New Cars with Sense and Sensors Occupant Safety Systems Airbags-The Next Generation World's First Vehicle 'Black Box' Standard Underway at IEEE

Development of "safer" airbags by automakers is moving rapidly. While years of field experience have demonstrated that the previous generation of airbags provided substantial safety benefits to customers, in some cases they also caused serious or even fatal injuries to occupants who were unbelted and/or too close to the deploying air bag - especially children and infants in rear-facing car seats. Manufacturers are actively developing so-called "smart" or "advanced" airbags that are able to tailor deployment based on crash severity, occupant size and position, or seat belt use. These bags should eliminate the risks produced by current air bag designs.

"The first generation of crash sensors allowed for the determination of whether or not the severity of the collision warranted the deployment of an airbag," explains Dr. Chin-Yao Chan 1, a researcher with the Institute of Transportation Studies at the University of Berkeley and Society of Automotive Engineers (SAE) Industrial Lecturer on Sensor Technology. "The next generation of occupant restraint systems, which is equipped with occupant sensing devices, goes beyond this and provides weight sensors under the seat or infrared or ultrasonic sensors or other devices that can capture more information about the type of occupant, the position of the occupant, whether there even is an occupant in the seat, the proximity of the person to the airbag module and so on."

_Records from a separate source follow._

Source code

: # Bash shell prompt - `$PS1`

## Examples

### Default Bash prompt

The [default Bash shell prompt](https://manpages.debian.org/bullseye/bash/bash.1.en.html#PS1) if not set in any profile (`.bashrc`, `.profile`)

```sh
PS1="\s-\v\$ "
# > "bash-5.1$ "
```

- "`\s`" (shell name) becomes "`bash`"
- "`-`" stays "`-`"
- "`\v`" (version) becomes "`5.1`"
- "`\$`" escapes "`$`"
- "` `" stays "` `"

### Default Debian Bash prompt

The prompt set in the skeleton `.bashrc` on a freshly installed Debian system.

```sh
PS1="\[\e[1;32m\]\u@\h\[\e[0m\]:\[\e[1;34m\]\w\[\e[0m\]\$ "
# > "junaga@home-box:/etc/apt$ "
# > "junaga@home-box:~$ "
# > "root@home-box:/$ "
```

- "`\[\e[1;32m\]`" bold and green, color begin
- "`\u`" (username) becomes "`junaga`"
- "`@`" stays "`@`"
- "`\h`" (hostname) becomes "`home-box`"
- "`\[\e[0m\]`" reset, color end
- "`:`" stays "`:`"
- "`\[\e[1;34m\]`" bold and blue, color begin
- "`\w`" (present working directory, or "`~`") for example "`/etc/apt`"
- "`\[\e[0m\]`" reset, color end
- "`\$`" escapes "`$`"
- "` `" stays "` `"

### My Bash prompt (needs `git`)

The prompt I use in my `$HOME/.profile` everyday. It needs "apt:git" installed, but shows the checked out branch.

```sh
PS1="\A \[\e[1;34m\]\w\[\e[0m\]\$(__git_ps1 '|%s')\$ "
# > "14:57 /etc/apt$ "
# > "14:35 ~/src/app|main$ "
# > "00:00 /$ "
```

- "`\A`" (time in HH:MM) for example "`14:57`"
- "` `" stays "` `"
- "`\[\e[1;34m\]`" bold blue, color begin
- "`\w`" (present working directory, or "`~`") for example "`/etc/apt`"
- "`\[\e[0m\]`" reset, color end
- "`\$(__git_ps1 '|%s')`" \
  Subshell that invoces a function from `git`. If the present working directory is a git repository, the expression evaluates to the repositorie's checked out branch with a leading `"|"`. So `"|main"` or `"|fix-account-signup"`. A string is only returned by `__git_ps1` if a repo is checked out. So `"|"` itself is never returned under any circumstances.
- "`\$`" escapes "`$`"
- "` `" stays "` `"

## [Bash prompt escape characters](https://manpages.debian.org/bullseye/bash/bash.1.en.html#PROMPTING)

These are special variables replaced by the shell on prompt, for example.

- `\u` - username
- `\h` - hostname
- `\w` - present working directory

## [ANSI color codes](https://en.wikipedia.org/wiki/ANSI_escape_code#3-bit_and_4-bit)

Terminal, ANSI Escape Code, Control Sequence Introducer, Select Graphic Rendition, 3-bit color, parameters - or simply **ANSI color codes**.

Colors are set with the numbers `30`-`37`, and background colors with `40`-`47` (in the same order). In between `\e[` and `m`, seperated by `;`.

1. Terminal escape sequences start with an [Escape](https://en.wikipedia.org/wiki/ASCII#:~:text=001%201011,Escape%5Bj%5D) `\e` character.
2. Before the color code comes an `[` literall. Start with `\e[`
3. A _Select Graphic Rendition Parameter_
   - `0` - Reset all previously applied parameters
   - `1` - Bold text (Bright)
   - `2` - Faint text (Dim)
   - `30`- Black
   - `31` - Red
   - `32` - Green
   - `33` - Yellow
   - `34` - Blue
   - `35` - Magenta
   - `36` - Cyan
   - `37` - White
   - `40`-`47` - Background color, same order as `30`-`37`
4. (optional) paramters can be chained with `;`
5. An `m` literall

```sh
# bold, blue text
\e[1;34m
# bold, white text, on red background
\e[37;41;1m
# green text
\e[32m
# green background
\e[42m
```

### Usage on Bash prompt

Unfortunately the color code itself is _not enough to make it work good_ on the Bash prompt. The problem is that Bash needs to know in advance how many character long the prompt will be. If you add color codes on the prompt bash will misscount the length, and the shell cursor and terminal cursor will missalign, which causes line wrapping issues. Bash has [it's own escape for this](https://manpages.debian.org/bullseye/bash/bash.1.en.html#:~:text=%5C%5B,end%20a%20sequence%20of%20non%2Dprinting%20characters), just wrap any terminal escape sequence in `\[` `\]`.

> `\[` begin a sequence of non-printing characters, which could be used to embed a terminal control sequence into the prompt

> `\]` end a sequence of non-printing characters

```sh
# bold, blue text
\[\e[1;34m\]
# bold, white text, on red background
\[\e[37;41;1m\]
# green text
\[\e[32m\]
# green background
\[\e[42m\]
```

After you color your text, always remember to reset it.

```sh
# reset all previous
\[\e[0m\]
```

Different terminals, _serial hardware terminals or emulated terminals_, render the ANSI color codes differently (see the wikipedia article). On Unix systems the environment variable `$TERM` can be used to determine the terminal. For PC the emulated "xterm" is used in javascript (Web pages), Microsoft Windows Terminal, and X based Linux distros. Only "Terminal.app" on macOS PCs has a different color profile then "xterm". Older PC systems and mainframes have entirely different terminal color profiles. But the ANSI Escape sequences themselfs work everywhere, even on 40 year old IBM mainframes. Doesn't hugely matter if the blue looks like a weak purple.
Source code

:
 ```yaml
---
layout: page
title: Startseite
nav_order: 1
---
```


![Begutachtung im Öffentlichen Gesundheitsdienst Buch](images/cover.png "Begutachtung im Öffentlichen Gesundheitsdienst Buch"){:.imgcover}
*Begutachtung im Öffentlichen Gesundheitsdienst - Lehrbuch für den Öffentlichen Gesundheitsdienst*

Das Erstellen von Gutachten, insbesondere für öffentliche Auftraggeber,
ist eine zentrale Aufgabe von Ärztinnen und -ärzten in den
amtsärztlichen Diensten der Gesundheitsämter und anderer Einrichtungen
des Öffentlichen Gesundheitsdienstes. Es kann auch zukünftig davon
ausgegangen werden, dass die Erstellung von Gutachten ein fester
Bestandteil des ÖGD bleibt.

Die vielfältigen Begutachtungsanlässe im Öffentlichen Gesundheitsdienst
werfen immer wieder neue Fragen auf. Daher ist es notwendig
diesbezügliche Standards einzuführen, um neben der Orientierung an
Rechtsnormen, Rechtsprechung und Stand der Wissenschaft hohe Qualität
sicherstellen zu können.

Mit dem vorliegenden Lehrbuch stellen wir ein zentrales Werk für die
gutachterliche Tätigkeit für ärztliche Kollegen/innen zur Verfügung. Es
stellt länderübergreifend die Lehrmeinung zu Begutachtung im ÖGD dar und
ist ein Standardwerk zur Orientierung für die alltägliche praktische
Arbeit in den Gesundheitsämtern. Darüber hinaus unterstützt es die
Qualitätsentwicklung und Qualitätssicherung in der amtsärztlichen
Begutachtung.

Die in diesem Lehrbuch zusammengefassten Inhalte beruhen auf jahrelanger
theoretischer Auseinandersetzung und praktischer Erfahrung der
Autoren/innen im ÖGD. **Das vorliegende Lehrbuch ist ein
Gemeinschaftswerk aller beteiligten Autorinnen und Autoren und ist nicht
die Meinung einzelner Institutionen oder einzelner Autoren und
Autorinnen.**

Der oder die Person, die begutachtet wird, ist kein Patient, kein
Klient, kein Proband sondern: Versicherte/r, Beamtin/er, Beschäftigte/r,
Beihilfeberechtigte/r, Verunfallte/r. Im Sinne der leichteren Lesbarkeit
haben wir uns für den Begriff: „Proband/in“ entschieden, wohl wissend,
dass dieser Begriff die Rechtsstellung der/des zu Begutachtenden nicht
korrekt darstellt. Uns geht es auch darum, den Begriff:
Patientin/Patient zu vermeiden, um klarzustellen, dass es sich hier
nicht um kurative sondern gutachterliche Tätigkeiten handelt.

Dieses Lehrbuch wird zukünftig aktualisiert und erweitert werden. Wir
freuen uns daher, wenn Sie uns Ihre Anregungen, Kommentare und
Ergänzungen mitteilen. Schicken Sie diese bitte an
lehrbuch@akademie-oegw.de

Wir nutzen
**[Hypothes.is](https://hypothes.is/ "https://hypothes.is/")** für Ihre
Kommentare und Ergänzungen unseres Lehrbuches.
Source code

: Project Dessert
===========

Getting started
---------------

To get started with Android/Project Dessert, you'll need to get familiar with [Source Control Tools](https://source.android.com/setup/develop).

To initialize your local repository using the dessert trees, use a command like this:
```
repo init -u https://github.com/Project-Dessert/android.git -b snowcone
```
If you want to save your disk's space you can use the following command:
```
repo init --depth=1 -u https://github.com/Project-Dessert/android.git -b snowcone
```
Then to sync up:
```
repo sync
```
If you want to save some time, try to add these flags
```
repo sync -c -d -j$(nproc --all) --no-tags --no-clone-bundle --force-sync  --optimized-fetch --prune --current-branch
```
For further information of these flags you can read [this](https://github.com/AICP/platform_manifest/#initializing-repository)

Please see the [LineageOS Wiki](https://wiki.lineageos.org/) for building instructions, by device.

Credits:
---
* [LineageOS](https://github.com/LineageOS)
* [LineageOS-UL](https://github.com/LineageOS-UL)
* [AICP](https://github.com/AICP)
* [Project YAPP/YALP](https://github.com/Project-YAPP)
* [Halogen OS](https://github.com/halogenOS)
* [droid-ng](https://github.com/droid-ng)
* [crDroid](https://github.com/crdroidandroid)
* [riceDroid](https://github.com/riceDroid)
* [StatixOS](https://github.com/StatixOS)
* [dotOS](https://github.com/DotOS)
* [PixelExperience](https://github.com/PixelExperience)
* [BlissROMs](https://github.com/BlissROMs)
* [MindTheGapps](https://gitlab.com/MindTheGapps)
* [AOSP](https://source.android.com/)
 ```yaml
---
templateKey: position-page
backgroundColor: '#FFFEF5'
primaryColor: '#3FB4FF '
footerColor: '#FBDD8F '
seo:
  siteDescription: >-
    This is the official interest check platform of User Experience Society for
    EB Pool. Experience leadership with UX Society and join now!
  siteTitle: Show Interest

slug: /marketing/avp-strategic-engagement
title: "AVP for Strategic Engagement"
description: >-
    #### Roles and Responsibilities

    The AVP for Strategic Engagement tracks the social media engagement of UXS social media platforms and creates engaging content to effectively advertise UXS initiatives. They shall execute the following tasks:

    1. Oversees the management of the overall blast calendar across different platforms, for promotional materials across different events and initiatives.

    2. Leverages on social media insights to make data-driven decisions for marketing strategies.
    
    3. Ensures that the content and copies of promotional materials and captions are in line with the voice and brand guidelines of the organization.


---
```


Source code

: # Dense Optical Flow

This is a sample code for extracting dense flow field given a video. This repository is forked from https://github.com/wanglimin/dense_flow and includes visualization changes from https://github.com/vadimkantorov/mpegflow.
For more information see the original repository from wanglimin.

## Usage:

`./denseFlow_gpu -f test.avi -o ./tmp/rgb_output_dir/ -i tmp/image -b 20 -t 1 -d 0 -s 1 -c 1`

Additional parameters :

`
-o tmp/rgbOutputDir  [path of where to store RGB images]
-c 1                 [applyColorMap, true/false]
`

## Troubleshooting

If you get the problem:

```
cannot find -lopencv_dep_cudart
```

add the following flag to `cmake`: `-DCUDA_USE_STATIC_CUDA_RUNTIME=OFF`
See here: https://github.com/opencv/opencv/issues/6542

Prior to working with the Institute of Transportation Studies, Chan worked for Breed Automotive Corp. and Automotive Technologies International where he was responsible for the analysis, design, and testing of crash sensors. From there he worked for Forensic Technologies International in the area of accident reconstruction. He has participated in numerous technical investigations of real-world vehicle crashes; he is a co-inventor of a U.S. patent, "Passenger Compartment Crash Sensors," U.S. Patent #5,155,307 and the author of Fundamentals of Crash Sensing in Automotive Air Bag Systems. "Through my affiliation with SAE, I have been able to continue to keep up with the latest information in Sensor technology."

The National Highway Traffic Safety Administration (NHTSA) has a legislative mandate under Title 49 of the United States Code of Federal Regulations Motor Vehicle Safety, to issue Federal Motor Vehicle Safety Standards (FMVSS) and Regulations to which manufacturers of motor vehicle and equipment items must conform and certify compliance. FMVSS208, Occupant Crash Protection, originally specified the type of occupant restraints (i.e. seat belts) required. It was amended to specify performance requirements for anthropomorphic test dummies seated in the front outboard seats of passenger cars and of certain multipurpose passenger vehicles, trucks, and buses, including active and passive restraint or airbags. Beginning in 2004, 35% of each manufacturer's fleet sold in the U.S. must be equipped with advanced airbag systems, with the number increasing to nearly 100% by 2006. FMVSS208 specifically requires airbags to be designed that are more effective for a broader range of occupant weights. "FMV208 has brought about several kinds of changes," comments Chan. "Automobile manufacturers and other related industries are suddenly asking themselves; how do we make the airbag sensitive to the type of occupant sitting in the seat? And, how do we deploy them without causing deaths or injuries? So it was just a couple of years ago that changes to the regulations brought about a whole new definition of airbags."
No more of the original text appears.